[Mb-civic] The Uses of 'Activism' - George Will - Washington Post

William Swiggard swiggard at comcast.net
Thu Sep 1 04:25:49 PDT 2005


The Uses of 'Activism'

By George F. Will
Thursday, September 1, 2005; Page A29

Debate about the role of judges in American governance is a hardy 
perennial, arising from the tension between one result of judicial 
review -- the invalidation of laws enacted by elected representatives -- 
and popular government. This is what the late Alexander Bickel of Yale 
Law School called the "countermajoritarian difficulty." But it should 
not be an agonizing difficulty for conservatives, who should cast a cool 
eye on any sentimental celebration of unchecked majorities.

Today the debate is colored by the fact that the more conservative party 
controls the presidency and both houses of Congress. Convinced that 
popular sentiment is with them, some conservatives fan the flames of 
resentment of judicial review, calling for judicial "restraint." They do 
so in the name of dogmatic majoritarianism -- the right of majorities to 
have their way. There are, however, impeccably conservative reasons for 
regarding judicial review as a valuable restraint on majorities, and 
hence for having high regard for some judicial activism.

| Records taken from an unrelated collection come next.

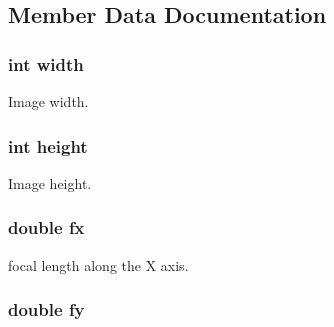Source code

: \subsection{Member Data Documentation}
\hypertarget{structfovis_1_1CameraIntrinsicsParameters_a2474a5474cbff19523a51eb1de01cda4}{
\subsubsection[{width}]{\setlength{\rightskip}{0pt plus 5cm}int {\bf width}}}
\label{structfovis_1_1CameraIntrinsicsParameters_a2474a5474cbff19523a51eb1de01cda4}
Image width. \hypertarget{structfovis_1_1CameraIntrinsicsParameters_ad12fc34ce789bce6c8a05d8a17138534}{
\subsubsection[{height}]{\setlength{\rightskip}{0pt plus 5cm}int {\bf height}}}
\label{structfovis_1_1CameraIntrinsicsParameters_ad12fc34ce789bce6c8a05d8a17138534}
Image height. \hypertarget{structfovis_1_1CameraIntrinsicsParameters_aa7e88347476ef454086e7c3cd9865460}{
\subsubsection[{fx}]{\setlength{\rightskip}{0pt plus 5cm}double {\bf fx}}}
\label{structfovis_1_1CameraIntrinsicsParameters_aa7e88347476ef454086e7c3cd9865460}
focal length along the X axis. \hypertarget{structfovis_1_1CameraIntrinsicsParameters_a03c4ce20c7e4b8c6d60a20b833be69fe}{
\subsubsection[{fy}]{\setlength{\rightskip}{0pt plus 5cm}double {\bf fy}}}
\label{structfovis_1_1CameraIntrinsicsParameters_a03c4ce20c7e4b8c6d60a20b833be69fe}
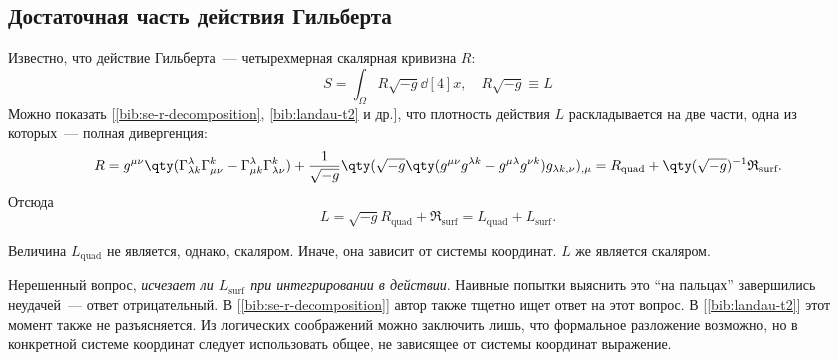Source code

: \documentclass[\docroot/reports/draft/report.tex]{subfiles}
\begin{document}
\onlyinsubfile{\tableofcontents}

\subsection{Достаточная часть действия Гильберта}

    Известно, что действие Гильберта~--- четырехмерная скалярная кривизна $R$:
    \begin{equation*}
        S = \int_\Omega R \sqrt{-g} \dd[4]{x} , \quad R \sqrt{-g} \equiv L
    \end{equation*}
    Можно показать [\ref{bib:se-r-decomposition}, \ref{bib:landau-t2} и др.], что плотность действия $L$ раскладывается на две части, одна из которых~--- полная дивергенция:
    \begin{equation*}
        R = g^{\mu\nu} \qty(
            \Gamma^\lambda_{\lambda k}\Gamma^k_{\mu\nu} -
            \Gamma^\lambda_{\mu k}\Gamma^k_{\lambda\nu}
            ) + \frac{1}{\sqrt{-g}} \qty(
                \sqrt{-g} \qty(g^{\mu\nu}g^{\lambda k} - g^{\mu\lambda}g^{\nu k}) g_{\lambda k, \nu}
            )_{,\mu} = R_\text{quad} + \qty(\sqrt{-g})^{-1} \mathfrak{R}_\text{surf}.
    \end{equation*}
    Отсюда
    \begin{equation*}
        L = \sqrt{-g} R_\text{quad} + \mathfrak{R}_\text{surf} = L_\text{quad} + L_\text{surf} .
    \end{equation*}

    Величина $L_\text{quad}$ не является, однако, скаляром. Иначе, она зависит от системы координат. $L$ же является скаляром.

    Нерешенный вопрос, \textit{исчезает ли $L_\text{surf}$ при интегрировании в действии}. Наивные попытки выяснить это \enquote{на пальцах} завершились неудачей\footnotemark{}~--- ответ отрицательный. В [\ref{bib:se-r-decomposition}] автор также тщетно ищет ответ на этот вопрос. В [\ref{bib:landau-t2}] этот момент также не разъясняется. Из логических соображений можно заключить лишь, что формальное разложение возможно, но в конкретной системе координат следует использовать общее, не зависящее от системы координат выражение.

\end{document}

The conservatives' party, the Republican Party, was born in reaction 
against repeal of the Missouri Compromise -- against, that is, the 
right, established by Congress in 1854, of Kansans to own slaves if a 
Kansas majority approved of that. The first Republican president was 
propelled to greatness by his recoil against allowing popular 
sovereignty to decide whether slavery should expand into particular 
territories.

Lincoln's greatness was inseparable from his belief that there are some 
things that majorities should not be permitted to do -- things that 
violate natural rights, the protection of which is the Constitution's 
principal purpose. As Chief Justice John Marshall said in Mar bury v. 
Madison , the theoretical foundation of judicial review, "The powers of 
the legislature are defined and limited; and that those limits may not 
be mistaken, or forgotten, the Constitution is written."